On Fri, Oct 9, 2015 at 11:35 PM, Jiang Liu <jiang....@linux.intel.com> wrote:
On 2015/10/3 3:12, Denys Vlasenko wrote:
 From: Daniel J Blueman <dan...@numascale.com>

 The Intel x2APIC spec states the upper 16-bits of APIC ID is the
cluster ID [1, p2-12], intended for future distributed systems. Beyond
 the legacy 8-bit APIC ID, Numascale NumaConnect uses 4-bits for the
 position of a server on each axis of a multi-dimension torus; SGI
 NUMAlink also structures the APIC ID space.

Instead, define an array based on NR_CPUs to achieve a 1:1 mapping and perform linear search; this addresses the binary bloat and the present
 artificial APIC ID limits. With CONFIG_NR_CPUS=256:

 $ size vmlinux vmlinux-patched
   text      data     bss      dec     hex filename
 18232877 1849656 2281472 22364005 1553f65 vmlinux
 18233034 1786168 2281472 22300674 1544802 vmlinux-patched

 That is, ~64 kbytes less data.

Works peachy on a 256-core system with a 20-bit APIC ID space, and on a
 48-core legacy 8-bit APIC ID system. If we care, I can make
 numa_cpu_node O(1) lookup for typical cases.
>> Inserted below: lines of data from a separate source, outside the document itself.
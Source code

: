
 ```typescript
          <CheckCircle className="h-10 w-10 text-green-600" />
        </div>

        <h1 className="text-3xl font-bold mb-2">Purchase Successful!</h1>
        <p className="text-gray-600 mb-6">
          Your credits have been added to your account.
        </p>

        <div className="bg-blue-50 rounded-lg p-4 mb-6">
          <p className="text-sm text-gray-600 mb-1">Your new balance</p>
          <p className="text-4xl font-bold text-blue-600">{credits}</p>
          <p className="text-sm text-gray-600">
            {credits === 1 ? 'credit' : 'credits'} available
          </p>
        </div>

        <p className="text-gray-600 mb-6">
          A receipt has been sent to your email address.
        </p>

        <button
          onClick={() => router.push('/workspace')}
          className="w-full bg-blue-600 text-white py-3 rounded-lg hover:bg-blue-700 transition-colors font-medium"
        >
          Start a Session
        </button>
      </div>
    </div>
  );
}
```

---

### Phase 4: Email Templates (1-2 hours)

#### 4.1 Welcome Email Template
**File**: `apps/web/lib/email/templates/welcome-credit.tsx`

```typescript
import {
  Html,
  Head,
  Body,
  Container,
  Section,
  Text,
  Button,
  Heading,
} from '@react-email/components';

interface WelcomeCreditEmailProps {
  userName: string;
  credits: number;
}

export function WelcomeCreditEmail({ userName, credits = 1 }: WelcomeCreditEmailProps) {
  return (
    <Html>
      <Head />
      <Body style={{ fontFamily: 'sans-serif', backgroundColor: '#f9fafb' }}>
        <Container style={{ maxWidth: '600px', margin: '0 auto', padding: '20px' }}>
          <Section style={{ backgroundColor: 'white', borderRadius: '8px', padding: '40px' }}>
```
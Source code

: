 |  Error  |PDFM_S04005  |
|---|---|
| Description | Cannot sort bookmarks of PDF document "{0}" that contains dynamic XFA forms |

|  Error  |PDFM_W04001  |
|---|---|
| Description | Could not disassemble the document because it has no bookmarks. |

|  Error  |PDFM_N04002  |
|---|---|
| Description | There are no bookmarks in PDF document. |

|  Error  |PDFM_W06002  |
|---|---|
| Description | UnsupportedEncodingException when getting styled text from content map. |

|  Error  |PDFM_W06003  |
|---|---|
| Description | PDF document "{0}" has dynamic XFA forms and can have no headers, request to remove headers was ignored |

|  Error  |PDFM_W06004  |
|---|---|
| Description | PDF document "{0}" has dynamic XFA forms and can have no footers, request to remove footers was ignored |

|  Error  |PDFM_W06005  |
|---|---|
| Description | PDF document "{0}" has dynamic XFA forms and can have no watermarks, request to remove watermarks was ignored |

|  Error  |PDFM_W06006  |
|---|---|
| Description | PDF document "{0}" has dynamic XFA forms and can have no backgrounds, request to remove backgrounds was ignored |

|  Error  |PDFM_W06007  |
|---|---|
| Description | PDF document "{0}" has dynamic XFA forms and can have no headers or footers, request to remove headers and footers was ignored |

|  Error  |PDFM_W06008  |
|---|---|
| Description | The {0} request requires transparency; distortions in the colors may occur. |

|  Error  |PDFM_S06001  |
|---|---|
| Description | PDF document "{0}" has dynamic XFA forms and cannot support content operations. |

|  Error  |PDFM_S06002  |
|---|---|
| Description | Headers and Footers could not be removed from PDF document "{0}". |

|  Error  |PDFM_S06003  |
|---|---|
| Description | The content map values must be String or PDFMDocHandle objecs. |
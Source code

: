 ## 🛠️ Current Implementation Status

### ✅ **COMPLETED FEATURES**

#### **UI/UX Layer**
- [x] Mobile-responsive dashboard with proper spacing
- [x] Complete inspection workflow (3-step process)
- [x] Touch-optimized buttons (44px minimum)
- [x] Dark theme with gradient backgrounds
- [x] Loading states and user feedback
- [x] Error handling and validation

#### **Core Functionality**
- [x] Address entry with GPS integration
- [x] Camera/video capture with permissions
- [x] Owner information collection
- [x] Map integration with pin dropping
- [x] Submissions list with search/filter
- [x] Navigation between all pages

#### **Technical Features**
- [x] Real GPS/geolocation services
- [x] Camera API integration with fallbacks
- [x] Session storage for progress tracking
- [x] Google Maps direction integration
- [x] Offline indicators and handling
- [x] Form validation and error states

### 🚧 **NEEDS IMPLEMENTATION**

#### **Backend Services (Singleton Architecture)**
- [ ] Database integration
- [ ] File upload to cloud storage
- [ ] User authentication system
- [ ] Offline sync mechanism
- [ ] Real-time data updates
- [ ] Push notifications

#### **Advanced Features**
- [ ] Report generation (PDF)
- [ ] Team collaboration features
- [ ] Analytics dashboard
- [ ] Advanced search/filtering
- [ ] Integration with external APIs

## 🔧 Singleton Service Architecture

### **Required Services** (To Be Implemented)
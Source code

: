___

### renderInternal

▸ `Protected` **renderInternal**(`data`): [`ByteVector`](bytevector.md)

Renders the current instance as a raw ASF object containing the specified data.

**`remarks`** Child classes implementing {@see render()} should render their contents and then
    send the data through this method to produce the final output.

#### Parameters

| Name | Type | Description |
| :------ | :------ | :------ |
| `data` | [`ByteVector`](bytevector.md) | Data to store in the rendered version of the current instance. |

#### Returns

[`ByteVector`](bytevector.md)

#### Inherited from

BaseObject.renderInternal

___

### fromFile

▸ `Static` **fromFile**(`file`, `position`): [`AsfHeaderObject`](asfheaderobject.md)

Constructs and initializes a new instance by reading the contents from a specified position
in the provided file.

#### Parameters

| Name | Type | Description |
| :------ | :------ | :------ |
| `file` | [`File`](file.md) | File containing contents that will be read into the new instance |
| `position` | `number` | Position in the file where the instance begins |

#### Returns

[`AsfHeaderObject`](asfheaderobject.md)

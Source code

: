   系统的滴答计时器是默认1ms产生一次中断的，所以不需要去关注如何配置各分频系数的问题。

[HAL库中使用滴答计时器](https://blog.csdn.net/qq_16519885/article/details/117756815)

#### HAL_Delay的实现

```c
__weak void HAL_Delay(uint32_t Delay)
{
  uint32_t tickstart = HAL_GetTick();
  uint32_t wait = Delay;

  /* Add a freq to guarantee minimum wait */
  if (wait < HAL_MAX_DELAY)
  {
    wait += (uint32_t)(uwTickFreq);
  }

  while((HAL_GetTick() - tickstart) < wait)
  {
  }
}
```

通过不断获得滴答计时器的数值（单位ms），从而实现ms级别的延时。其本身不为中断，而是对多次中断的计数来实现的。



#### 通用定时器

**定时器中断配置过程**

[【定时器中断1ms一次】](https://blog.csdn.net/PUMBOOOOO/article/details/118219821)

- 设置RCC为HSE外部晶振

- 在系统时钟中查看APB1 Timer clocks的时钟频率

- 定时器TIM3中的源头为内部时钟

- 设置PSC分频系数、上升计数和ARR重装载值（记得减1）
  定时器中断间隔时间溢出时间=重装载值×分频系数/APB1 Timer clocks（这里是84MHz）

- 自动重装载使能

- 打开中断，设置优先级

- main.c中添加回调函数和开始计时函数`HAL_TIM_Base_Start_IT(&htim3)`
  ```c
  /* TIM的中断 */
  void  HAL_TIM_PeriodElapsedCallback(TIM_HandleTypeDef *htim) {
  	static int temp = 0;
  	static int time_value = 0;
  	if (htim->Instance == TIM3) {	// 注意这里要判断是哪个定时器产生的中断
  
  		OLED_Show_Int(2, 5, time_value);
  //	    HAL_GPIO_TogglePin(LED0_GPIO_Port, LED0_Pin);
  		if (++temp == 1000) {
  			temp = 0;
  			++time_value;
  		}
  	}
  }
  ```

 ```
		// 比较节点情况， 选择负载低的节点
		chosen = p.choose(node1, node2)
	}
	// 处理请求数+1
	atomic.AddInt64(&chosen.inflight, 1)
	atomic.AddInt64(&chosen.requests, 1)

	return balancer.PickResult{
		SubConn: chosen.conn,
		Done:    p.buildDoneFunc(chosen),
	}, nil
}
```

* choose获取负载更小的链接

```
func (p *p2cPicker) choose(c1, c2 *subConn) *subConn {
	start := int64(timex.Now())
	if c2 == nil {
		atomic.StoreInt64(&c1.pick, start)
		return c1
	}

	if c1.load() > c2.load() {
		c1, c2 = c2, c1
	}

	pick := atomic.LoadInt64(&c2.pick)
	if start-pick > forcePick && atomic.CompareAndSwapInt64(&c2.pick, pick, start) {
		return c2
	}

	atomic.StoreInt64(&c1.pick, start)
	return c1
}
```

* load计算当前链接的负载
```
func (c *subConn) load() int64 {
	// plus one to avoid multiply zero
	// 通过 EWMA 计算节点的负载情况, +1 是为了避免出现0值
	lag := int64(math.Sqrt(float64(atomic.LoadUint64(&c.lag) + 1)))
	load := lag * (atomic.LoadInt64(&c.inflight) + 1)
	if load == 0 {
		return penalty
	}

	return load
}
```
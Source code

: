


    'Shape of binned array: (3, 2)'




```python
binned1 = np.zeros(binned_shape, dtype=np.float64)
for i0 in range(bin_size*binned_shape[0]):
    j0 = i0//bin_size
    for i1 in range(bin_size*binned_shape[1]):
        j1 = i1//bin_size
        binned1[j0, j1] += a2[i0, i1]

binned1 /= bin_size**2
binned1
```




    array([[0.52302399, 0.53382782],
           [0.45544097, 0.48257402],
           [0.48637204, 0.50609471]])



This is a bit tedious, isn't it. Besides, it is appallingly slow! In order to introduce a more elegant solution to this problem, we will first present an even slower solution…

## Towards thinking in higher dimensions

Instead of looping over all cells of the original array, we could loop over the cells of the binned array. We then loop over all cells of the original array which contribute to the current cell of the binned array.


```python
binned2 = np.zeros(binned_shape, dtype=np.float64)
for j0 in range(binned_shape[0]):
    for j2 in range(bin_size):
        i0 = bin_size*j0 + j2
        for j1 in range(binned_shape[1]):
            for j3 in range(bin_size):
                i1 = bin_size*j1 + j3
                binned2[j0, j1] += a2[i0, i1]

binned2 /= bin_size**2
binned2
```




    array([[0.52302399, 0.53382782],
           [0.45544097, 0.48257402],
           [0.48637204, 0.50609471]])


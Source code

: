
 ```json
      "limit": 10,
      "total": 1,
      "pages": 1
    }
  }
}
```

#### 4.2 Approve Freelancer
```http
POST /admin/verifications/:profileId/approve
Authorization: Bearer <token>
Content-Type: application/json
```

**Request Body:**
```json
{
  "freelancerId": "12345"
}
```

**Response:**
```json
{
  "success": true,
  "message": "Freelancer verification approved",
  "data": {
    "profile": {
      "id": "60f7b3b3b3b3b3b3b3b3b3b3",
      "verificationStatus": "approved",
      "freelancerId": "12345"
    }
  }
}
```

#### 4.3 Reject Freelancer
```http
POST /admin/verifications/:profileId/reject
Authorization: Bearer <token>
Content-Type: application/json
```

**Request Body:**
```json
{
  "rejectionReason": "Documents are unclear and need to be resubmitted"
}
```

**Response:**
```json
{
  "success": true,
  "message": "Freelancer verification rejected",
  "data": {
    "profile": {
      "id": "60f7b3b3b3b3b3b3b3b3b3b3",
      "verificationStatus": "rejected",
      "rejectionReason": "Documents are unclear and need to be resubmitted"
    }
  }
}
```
 Signed-off-by: Daniel J Blueman <dan...@numascale.com>
 CC: Ingo Molnar <mi...@kernel.org>
 CC: Daniel J Blueman <dan...@numascale.com>
 CC: Jiang Liu <jiang....@linux.intel.com>
 CC: Thomas Gleixner <t...@linutronix.de>
 CC: Len Brown <len.br...@intel.com>
 CC: x...@kernel.org
 CC: linux-kernel@vger.kernel.org

 [1]
http://www.intel.com/content/dam/doc/specification-update/64-architecture-x2apic-specification.pdf
 ---

 I added forgotten change in arch/x86/mm/numa_emulation.c (Denys)

  arch/x86/include/asm/numa.h  | 13 +++++++------
  arch/x86/kernel/cpu/amd.c    |  8 ++++----
  arch/x86/mm/numa.c           | 31 +++++++++++++++++++++++--------
  arch/x86/mm/numa_emulation.c |  6 +++---
  4 files changed, 37 insertions(+), 21 deletions(-)

diff --git a/arch/x86/include/asm/numa.h b/arch/x86/include/asm/numa.h
 index c2ecfd0..33becb8 100644
 --- a/arch/x86/include/asm/numa.h
 +++ b/arch/x86/include/asm/numa.h
 @@ -17,6 +17,11 @@
   */
  #define NODE_MIN_SIZE (4*1024*1024)

 +struct apicid_to_node {
 +      int apicid;
 +      s16 node;
 +};
 +
  extern int numa_off;

  /*
 @@ -27,17 +32,13 @@ extern int numa_off;
   * should be accessed by the accessors - set_apicid_to_node() and
   * numa_cpu_node().
   */
 -extern s16 __apicid_to_node[MAX_LOCAL_APICID];
 +extern struct apicid_to_node __apicid_to_node[NR_CPUS];
Hi Denys and Daniel,
        I still have some concerns about limiting the array to NR_CPUS.
__apicid_to_node are populated according to the order that CPUs are
listed in ACPI SRAT table. And CPU IDs are allocated according to the
order that CPUs are listed in ACPI MADT(APIC) order. So it may cause
trouble if:
1) system has more than NR_CPUS CPUs
2) CPUs are listed in different order in SRAT and MADT tables.

Another approach which may be suitable without changing SRAT parsing to be after the memory allocator is up, is to exploit the associativity of the bottom APIC ID bits.

We'd have a searchable static array based on NUMA_SHIFT and use the bit-shift encoded in the MSRs. That said, this may run into the issue Jiang cited albeit with CONFIG_NUMA_SHIFT. Perhaps the constraints or risk of restructuring SRAT parsing aren't worth the payoff?

Finally, the only alternative is as the current mapping is initialised in numa_init, we can drop the static initialisation and move the 64KB to the BSS to avoid bloating the binary image, but this may not achieve the initial goal of runtime footprint reduction.